Hepatitis E Seroprevalence and Seroconversion. Part 2

Although the seroprevalence of anti‐HEV in Afghanistan is not known, hepatitis E is considered to be endemic in that country. Large numbers of hospitalizations for hepatitis and other enterically transmitted diseases during Soviet operations in Afghanistan during the 1980s and a recent HEV outbreak in Laghman Province generated concern that US service members deployed to Afghanistan may be at risk for HEV infection. In addition, outbreaks of hepatitis E have been reported in several other military environments in Chad, Djibouti, Nepal, Ethiopia, Somalia, India, and Pakistan. In most of these outbreaks, contaminated drinking water was usually implicated. High attack rates in areas where hepatitis E is endemic and lengthy convalescent periods lasting 6 or more weeks contribute significantly to the loss of soldier duty days and seriously impact military operations. Sporadic and epidemic hepatitis E (likely caused by genotype 1) in Afghanistan has the potential to render combat troops combat ineffective for weeks.

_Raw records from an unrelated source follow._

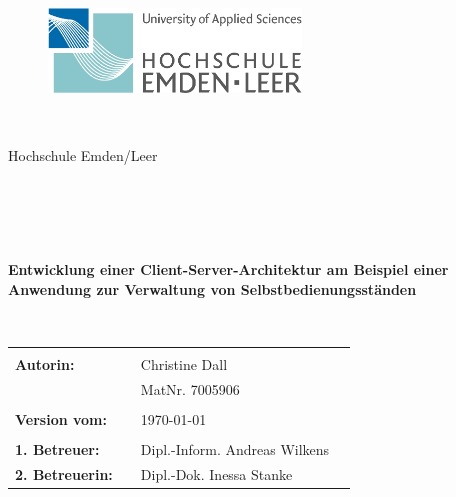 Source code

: \thispagestyle{empty}


\begin{figure}[t]
 \centering
 \includegraphics[width=0.6\textwidth]{abb/Allgemeines_Logo_Hochschule_Emden}
\end{figure}


\begin{verbatim}


\end{verbatim}

\begin{center}
\Large{Hochschule Emden/Leer}\\
\end{center}


\begin{center}
\doublespacing
\textbf{\LARGE{\titleDocument}}\\
\singlespacing

\textbf{{~\subjectDocument~}}
\end{center}
\begin{verbatim}

\end{verbatim}
\begin{center}
\end{center}


\begin{center}
{\Large \textbf{Entwicklung einer Client-Server-Architektur
am Beispiel einer Anwendung zur Verwaltung von Selbstbedienungsständen}}
\end{center}

\begin{verbatim}
	
\end{verbatim}
\begin{center}
\end{center}
\begin{flushleft}
\begin{tabular}{llll}

& & \\
\textbf{Autorin:} & & Christine Dall& \\
& & MatNr. 7005906 & \\
& & \\
\textbf{Version vom:} & & \today &\\
& & \\
\textbf{1. Betreuer:} & & Dipl.-Inform. Andreas Wilkens &\\
\textbf{2. Betreuerin:} & & Dipl.-Dok. Inessa Stanke &\\
\end{tabular}
\end{flushleft}

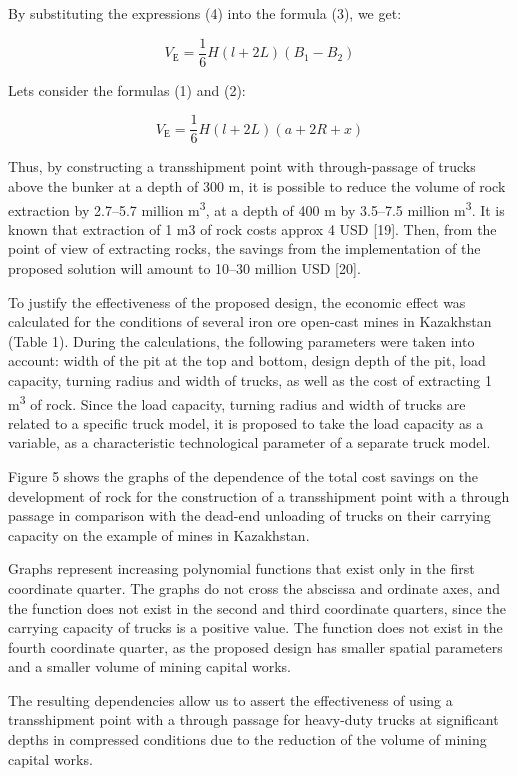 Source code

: \begin{multicols}{2}
By substituting the expressions (4) into the formula (3), we get:

\begin{equation}
V_{\text{Е}} = \frac{1}{6} H \left( l + 2L \right) \left( B_{1} - B_{2} \right)
\end{equation}

Let\textquotesingle s consider the formulas (1) and (2):

\begin{equation}
V_{\text{Е}} = \frac{1}{6} H \left( l + 2L \right) \left( a + 2R + x \right)
\end{equation}

Thus, by constructing a transshipment point with through-passage of
trucks above the bunker at a depth of 300 m, it is possible to reduce
the volume of rock extraction by 2.7--5.7 million m\textsuperscript{3},
at a depth of 400 m by 3.5--7.5 million m\textsuperscript{3}. It is
known that extraction of 1 m3 of rock costs approx 4 USD {[}19{]}. Then,
from the point of view of extracting rocks, the savings from the
implementation of the proposed solution will amount to 10--30 million
USD {[}20{]}.

To justify the effectiveness of the proposed design, the economic effect
was calculated for the conditions of several iron ore open-cast mines in
Kazakhstan (Table 1). During the calculations, the following parameters
were taken into account: width of the pit at the top and bottom, design
depth of the pit, load capacity, turning radius and width of trucks, as
well as the cost of extracting 1 m\textsuperscript{3} of rock. Since the
load capacity, turning radius and width of trucks are related to a
specific truck model, it is proposed to take the load capacity as a
variable, as a characteristic technological parameter of a separate
truck model.

Figure 5 shows the graphs of the dependence of the total cost savings on
the development of rock for the construction of a transshipment point
with a through passage in comparison with the dead-end unloading of
trucks on their carrying capacity on the example of mines in Kazakhstan.

Graphs represent increasing polynomial functions that exist only in the
first coordinate quarter. The graphs do not cross the abscissa and
ordinate axes, and the function does not exist in the second and third
coordinate quarters, since the carrying capacity of trucks is a positive
value. The function does not exist in the fourth coordinate quarter, as
the proposed design has smaller spatial parameters and a smaller volume
of mining capital works.

The resulting dependencies allow us to assert the effectiveness of using
a transshipment point with a through passage for heavy-duty trucks at
significant depths in compressed conditions due to the reduction of the
volume of mining capital works.
\end{multicols}

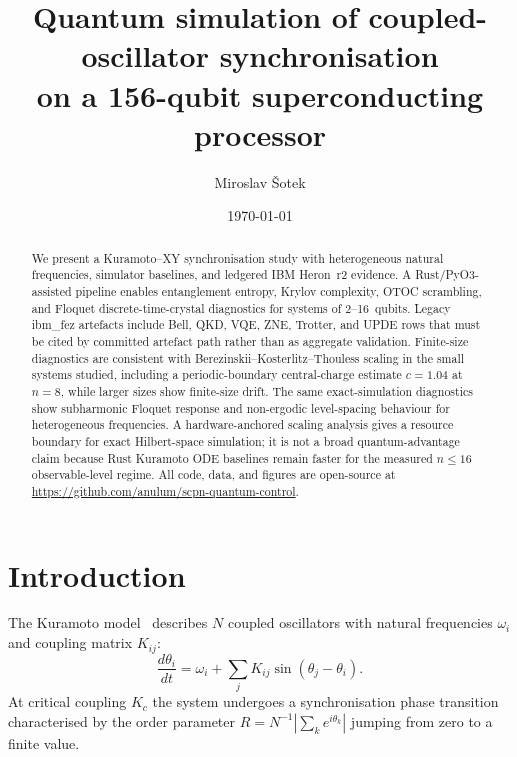 \documentclass[twocolumn,prl,superscriptaddress,showpacs,floatfix]{revtex4-2}
\begin{document}
\title{Quantum simulation of coupled-oscillator synchronisation\\
on a 156-qubit superconducting processor}

\author{Miroslav \v{S}otek}

\date{\today}

\begin{abstract}
We present a Kuramoto--XY synchronisation study with heterogeneous natural
frequencies, simulator baselines, and ledgered IBM Heron~r2 evidence. A
Rust/PyO3-assisted pipeline enables entanglement entropy, Krylov complexity,
OTOC scrambling, and Floquet discrete-time-crystal diagnostics for systems
of 2--16~qubits. Legacy ibm\_fez artefacts include
Bell, QKD, VQE, ZNE, Trotter, and UPDE rows that must be cited by committed
artefact path rather than as aggregate validation. Finite-size diagnostics are
consistent with Berezinskii--Kosterlitz--Thouless scaling in the small
systems studied, including a periodic-boundary central-charge estimate
$c = 1.04$ at $n = 8$, while larger sizes show finite-size drift. The
same exact-simulation diagnostics show subharmonic Floquet response and
non-ergodic level-spacing behaviour for heterogeneous frequencies. A
hardware-anchored scaling analysis gives a resource boundary for exact
Hilbert-space simulation; it is not a broad quantum-advantage claim because
Rust Kuramoto ODE baselines remain faster for the measured $n \leq 16$
observable-level regime.
All code, data, and figures are open-source at
\url{https://github.com/anulum/scpn-quantum-control}.
\end{abstract}

\maketitle

\section{Introduction}

The Kuramoto model~\cite{Kuramoto1984} describes $N$ coupled oscillators
with natural frequencies $\omega_i$ and coupling matrix $K_{ij}$:
%
\begin{equation}\label{eq:kuramoto}
  \frac{d\theta_i}{dt} = \omega_i
    + \sum_j K_{ij}\sin(\theta_j - \theta_i).
\end{equation}
%
At critical coupling $K_c$ the system undergoes a synchronisation phase
transition characterised by the order parameter
$R = N^{-1}|\sum_k e^{i\theta_k}|$ jumping from zero to a finite value.
\end{document}
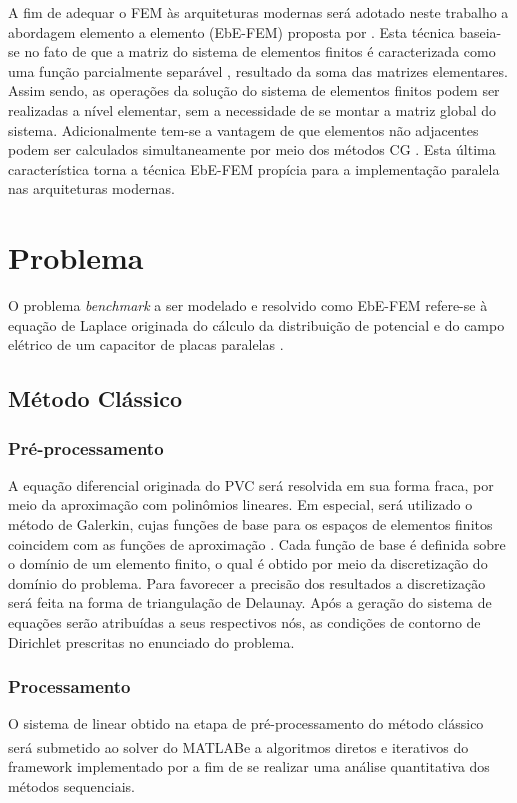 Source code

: \documentclass[
    12pt,               %
    openright,          %
    oneside,
    a4paper,            %
    english,            %
    french,             %
    spanish,            %
    brazil              %
    ]{abntex2}
\newcommand{\matlab}{MATLAB\textsuperscript{\textregistered}}
\begin{document}
	A fim de adequar o FEM às arquiteturas modernas será adotado neste trabalho a abordagem elemento a elemento (EbE-FEM) proposta por . Esta técnica baseia-se no fato de que a matriz do sistema de elementos finitos é caracterizada como uma função parcialmente separável \cite{Dayde1995}, resultado da soma das matrizes elementares. Assim sendo, as operações da solução do sistema de elementos finitos podem ser realizadas a nível elementar, sem a necessidade de se montar a matriz global do sistema. Adicionalmente tem-se a vantagem de que elementos não adjacentes podem ser calculados simultaneamente por meio dos métodos CG \cite{Wathen1989}. Esta última característica torna a técnica EbE-FEM propícia para a implementação paralela nas arquiteturas modernas.
	
	
	

	
\chapter{Problema}
	O problema \textit{benchmark} a ser modelado e resolvido como EbE-FEM refere-se à equação de Laplace originada do cálculo da distribuição de potencial e do campo elétrico de um capacitor de placas paralelas \cite[Exemplo 10.3]{boylestad2011}. 
	
	\section{Método Clássico}
	\subsection{Pré-processamento}
	
	A equação diferencial originada do PVC será resolvida em sua forma fraca, por meio da aproximação com polinômios lineares\cite{jin}. Em especial, será utilizado o método de Galerkin, cujas funções de base para os espaços de elementos finitos coincidem com as funções de aproximação \cite{jin}. Cada função de base é definida sobre o domínio de um elemento finito, o qual é obtido por meio da discretização  do domínio do problema. Para favorecer a precisão dos resultados a discretização será feita na forma de triangulação de Delaunay.	
	Após a geração do sistema de equações serão atribuídas a seus respectivos nós, as condições de contorno de Dirichlet prescritas no enunciado do problema. 
	
	\subsection{Processamento}
	O sistema de linear obtido na etapa de pré-processamento do método clássico será submetido ao solver do \matlab e a algoritmos diretos e iterativos do framework implementado por  a fim de se realizar uma análise quantitativa dos métodos sequenciais. 
	
\end{document}
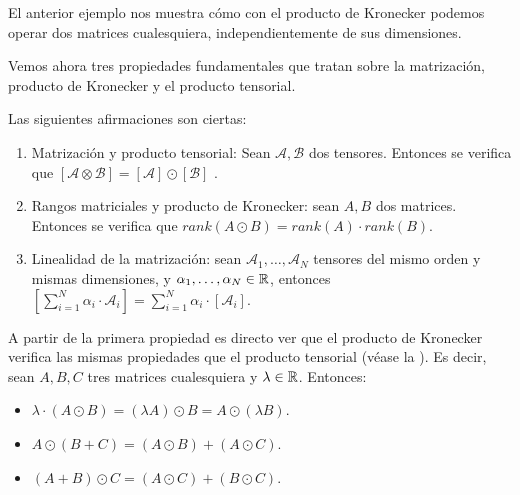 \begin{observacion}
    El anterior ejemplo nos muestra cómo con el producto de Kronecker podemos operar dos matrices cualesquiera, independientemente de sus dimensiones.
\end{observacion}

Vemos ahora tres propiedades fundamentales que tratan sobre la matrización, producto de Kronecker y el producto tensorial.

\begin{proposicion} \label{prop:fundamentales_matrizacion_kronecker} Las siguientes afirmaciones son ciertas:

    \begin{enumerate}
        \item Matrización y producto tensorial: Sean $\mathcal{A}, \mathcal{B}$ dos tensores. Entonces se verifica que $[\mathcal{A} \otimes \mathcal{B}] = [\mathcal{A}] \odot [\mathcal{B}]$ \label{prop:prop_fundamentales_primera}.
        \item Rangos matriciales y producto de Kronecker: sean $A, B$ dos matrices. Entonces se verifica que $rank(A \odot B) = rank(A) \cdot rank(B)$.
        \item Linealidad de la matrización: sean $\mathcal{A}_1, \ldots, \mathcal{A}_N$ tensores del mismo orden y mismas dimensiones, y $\alpha_1, \ldots, \alpha_N \in \mathbb{R}$, entonces $[\sum_{i = 1}^N \alpha_i \cdot \mathcal{A}_i] = \sum_{i = 1}^N \alpha_i \cdot [\mathcal{A}_i]$.
    \end{enumerate}

\end{proposicion}

\begin{observacion} A partir de la primera propiedad es directo ver que el producto de Kronecker verifica las mismas propiedades que el producto tensorial (véase la ). Es decir, sean $A, B, C$ tres matrices cualesquiera y $\lambda \in \mathbb{R}$. Entonces:

\begin{itemize}
    \item $\lambda \cdot (A \odot B) = (\lambda A) \odot B = A \odot (\lambda B)$.
    \item $A \odot (B + C) = (A \odot B) + (A \odot C)$.
    \item $(A + B) \odot C = (A \odot C) + (B \odot C)$.
\end{itemize}

\end{observacion}

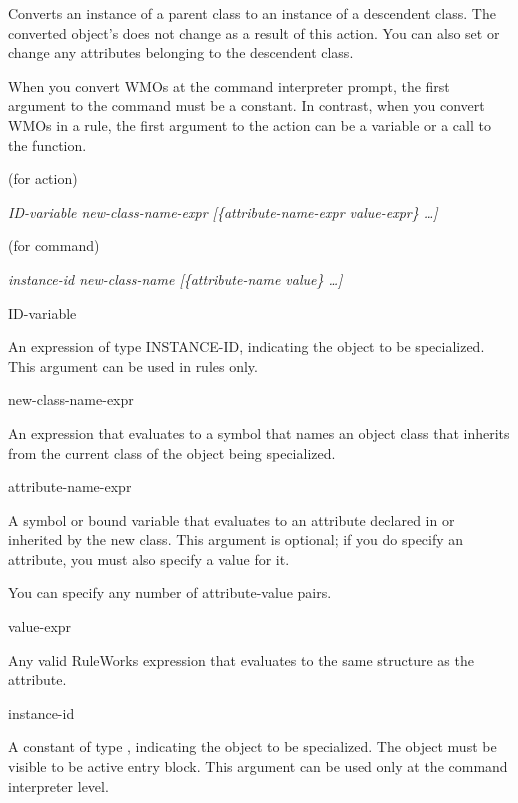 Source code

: {{Converts an instance of a parent class to an instance of a descendent
class. The converted object's  does not change as a
result of this action. You can also set or change any attributes
belonging to the descendent class.

\begin{note}
  When you convert WMOs at the command interpreter prompt, the first
  argument to the  command must be a constant. In
  contrast, when you convert WMOs in a rule, the first argument to the
   action can be a variable or a call to the 
  function.
\end{note}

\Format (for action)

 \it{ID-variable} \it{new-class-name-expr}
[\{\it{attribute-name-expr} \it{value-expr}\} \ldots]

\Format (for command)

 \it{instance-id} \it{new-class-name}
[\{\it{attribute-name} \it{value}\} \ldots]

\begin{arguments}
\item[ID-variable]

  An expression of type INSTANCE-ID, indicating the object to be
  specialized. This argument can be used in rules only.

\item[new-class-name-expr]

  An expression that evaluates to a symbol that names an object class
  that inherits from the current class of the object being
  specialized.

\item[attribute-name-expr]

  A symbol or bound variable that evaluates to an attribute declared
  in or inherited by the new class. This argument is optional; if you
  do specify an attribute, you must also specify a value for it.

  You can specify any number of attribute-value pairs.

\item[value-expr]

  Any valid RuleWorks expression that evaluates to the same structure
  as the attribute.

\item[instance-id]

  A constant of type , indicating the object to be
  specialized. The object must be visible to be active entry
  block. This argument can be used only at the command interpreter
  level.


\end{arguments}}}
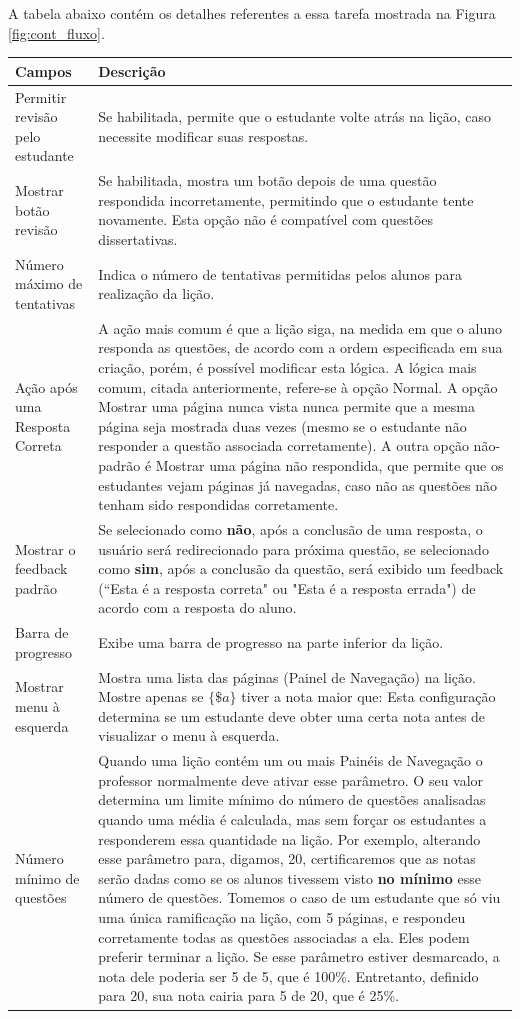 A tabela abaixo contém os detalhes referentes a essa tarefa mostrada na Figura \ref{fig:cont_fluxo}.
\begin{longtable}{p{4cm}|p{11cm}}
   \hline
 \rowcolor[rgb]{0.8,0.8,0.8} \textbf{Campos} &  \textbf{Descrição}\\\hline
  {Permitir revisão pelo estudante} & Se habilitada, permite que o estudante volte atrás na lição, caso necessite modificar suas respostas.\\\hline
  {Mostrar botão revisão} & Se habilitada, mostra um botão depois de uma questão respondida incorretamente, permitindo que o estudante tente novamente. Esta opção não é compatível com questões dissertativas.\\\hline
  {Número máximo de tentativas} & Indica o número de tentativas permitidas pelos alunos para realização da lição.\\\hline
  {Ação após uma Resposta Correta} & A ação mais comum é que a lição siga, na medida em que o aluno responda as questões, de acordo com a ordem especificada em sua criação, porém, é possível modificar esta lógica. A lógica mais comum, citada anteriormente, refere-se à opção Normal. A opção Mostrar uma página nunca vista nunca permite que a mesma página seja mostrada duas vezes (mesmo se o estudante não responder a questão associada corretamente). A outra opção não-padrão é Mostrar uma página não respondida, que permite que os estudantes vejam páginas já navegadas, caso não as questões não tenham sido respondidas corretamente.\\\hline
  {Mostrar o feedback padrão} & Se selecionado como \textbf{não}, após a conclusão de uma resposta, o usuário será redirecionado para próxima questão, se selecionado como \textbf{sim}, após a conclusão da questão, será exibido um feedback (“Esta é a resposta correta" ou "Esta é a resposta errada") de acordo com a resposta do aluno.\\\hline
  {Barra de progresso} & Exibe uma barra de progresso na parte inferior da lição.\\\hline
  {Mostrar menu à esquerda} & Mostra uma lista das páginas (Painel de Navegação) na lição. Mostre apenas se $\{\$a\}$ tiver a nota maior que: Esta configuração determina se um estudante deve obter uma certa nota antes de visualizar o menu à esquerda.\\\hline
  {Número mínimo de questões} & Quando uma lição contém um ou mais Painéis de Navegação o professor normalmente deve ativar esse parâmetro. O seu valor determina um limite mínimo do número de questões analisadas quando uma média é calculada, mas sem forçar os estudantes a responderem essa quantidade na lição. Por exemplo, alterando esse parâmetro para, digamos, 20, certificaremos que as notas serão dadas como se os alunos tivessem visto \textbf{no mínimo} esse número de questões. Tomemos o caso de um estudante que só viu uma única ramificação na lição, com 5 páginas, e respondeu corretamente todas as questões associadas a ela. Eles podem preferir terminar a lição. Se esse parâmetro estiver desmarcado, a nota dele poderia ser 5 de 5, que é 100\%. Entretanto, definido para 20, sua nota cairia para 5 de 20, que é 25\%.\\\hline

\end{longtable}

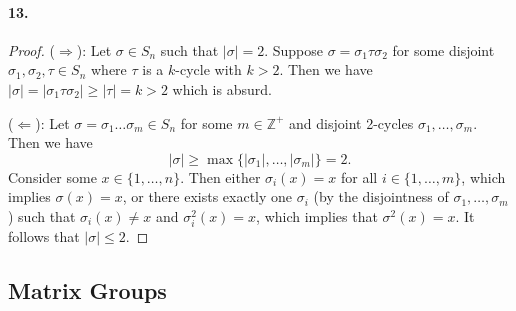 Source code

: \documentclass{article}
\begin{document}
\paragraph{13.}
\begin{proof}
  ($\Rightarrow$): Let $\sigma \in S_n$ such that $|\sigma| = 2$. Suppose
  $\sigma = \sigma_1\tau\sigma_2$ for some disjoint $\sigma_1, \sigma_2, \tau
  \in S_n$ where $\tau$ is a $k$-cycle with $k > 2$. Then we have $|\sigma| =
  |\sigma_1\tau\sigma_2| \geq |\tau| = k > 2$ which is absurd.

  ($\Leftarrow$): Let $\sigma = \sigma_1\ldots\sigma_m \in S_n$ for some $m \in
  \mathbb{Z}^+$ and disjoint 2-cycles $\sigma_1, \ldots, \sigma_m$. Then we have
  \[
    |\sigma| \geq \max\{|\sigma_1|, \ldots, |\sigma_m|\} = 2.
  \] Consider some $x \in \{1, \ldots, n\}$. Then either $\sigma_i(x) = x$
  for all $i \in \{1, \ldots, m\}$, which implies $\sigma(x) = x$, or there
  exists exactly one $\sigma_i$ (by the disjointness of $\sigma_1, \ldots,
  \sigma_m$) such that $\sigma_i(x) \neq x$ and $\sigma_i^2(x) = x$, which
  implies that $\sigma^2(x) = x$. It follows that $|\sigma| \leq 2$.
\end{proof}

\subsection{Matrix Groups}
\end{document}
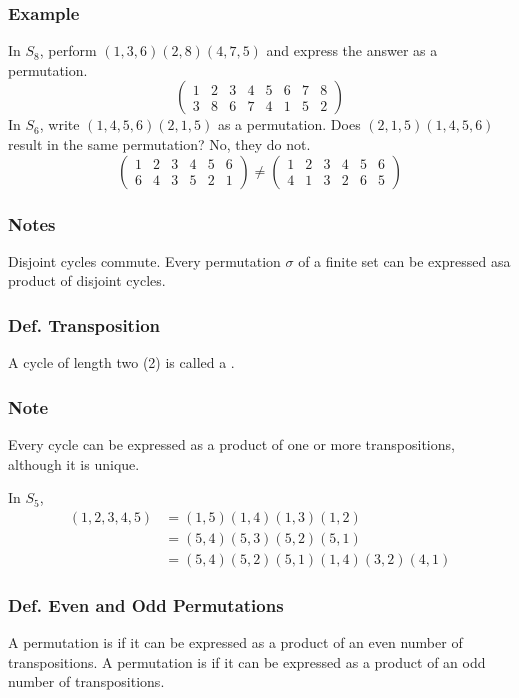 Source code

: \subsubsection*{Example}
In $S_8$, perform $(1,3,6)(2,8)(4,7,5)$ and express the answer as a permutation.
\[
    \begin{pmatrix}
        1 & 2 & 3 & 4 & 5 & 6 & 7 & 8 \\
        3 & 8 & 6 & 7 & 4 & 1 & 5 & 2
    \end{pmatrix}
\]
In $S_6$, write $(1,4,5,6)(2,1,5)$ as a permutation. Does $(2,1,5)(1,4,5,6)$ result in the same permutation? No, they do not.
\[
    \begin{pmatrix}
        1 & 2 & 3 & 4 & 5 & 6 \\
        6 & 4 & 3 & 5 & 2 & 1
    \end{pmatrix} \neq
    \begin{pmatrix}
        1 & 2 & 3 & 4 & 5 & 6 \\
        4 & 1 & 3 & 2 & 6 & 5
    \end{pmatrix}
\]

\subsubsection*{Notes}
Disjoint cycles commute. Every permutation $\sigma$ of a finite set can be expressed asa product of disjoint cycles.

\subsubsection{Def. Transposition}
A cycle of length two (2) is called a .

\subsubsection*{Note}
Every cycle can be expressed as a product of one or more transpositions, although it is  unique.

In $S_5$,
\begin{align*}
    (1,2,3,4,5) & = (1,5)(1,4)(1,3)(1,2) \\
    & = (5,4)(5,3)(5,2)(5,1) \\
    & = (5,4)(5,2)(5,1)(1,4)(3,2)(4,1)
\end{align*}

\subsubsection{Def. Even and Odd Permutations}
A permutation is  if it can be expressed as a product of an even number of transpositions. A permutation is  if it can be expressed as a product of an odd number of transpositions.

To address these concerns, we conducted a retrospective cohort serosurvey of US service members who were deployed to Afghanistan as part of Operation Enduring Freedom. The survey was designed to estimate the baseline anti‐HEV prevalence, determine the incidence of HEV infections during deployment, and determine the risk factors for HEV seroprevalence and seroconverison.

Methods
Study population and design.The Defense Medical Surveillance System (DMSS) contains medical, demographic, occupational, service, and deployment data about US service members beginning at the time they apply and continuing for the duration of their military careers [39]. DMSS deployment rosters are provided by the Defense Manpower Data Center. Using DMSS, we identified the entire cohort of service members who were deployed to Afghanistan between 1 January 2002 and 31 December 2006, which consisted of 108,218 personnel.

The Department of Defense Serum Repository maintains serum samples collected from service members for the purpose of mandatory human immunodeficiency virus (HIV) testing and operationally required predeployment and postdeployment samples. The Department of Defense Serum Repository was queried to identify which service members from the cohort had at least 2 serum samples on file at the repository. The cohort was further restricted to the 40,162 personnel whose samples were collected within the 180 d preceding and following the deployment start and end dates, respectively. From this remaining cohort, we selected a random sample of 1500 subjects for the study.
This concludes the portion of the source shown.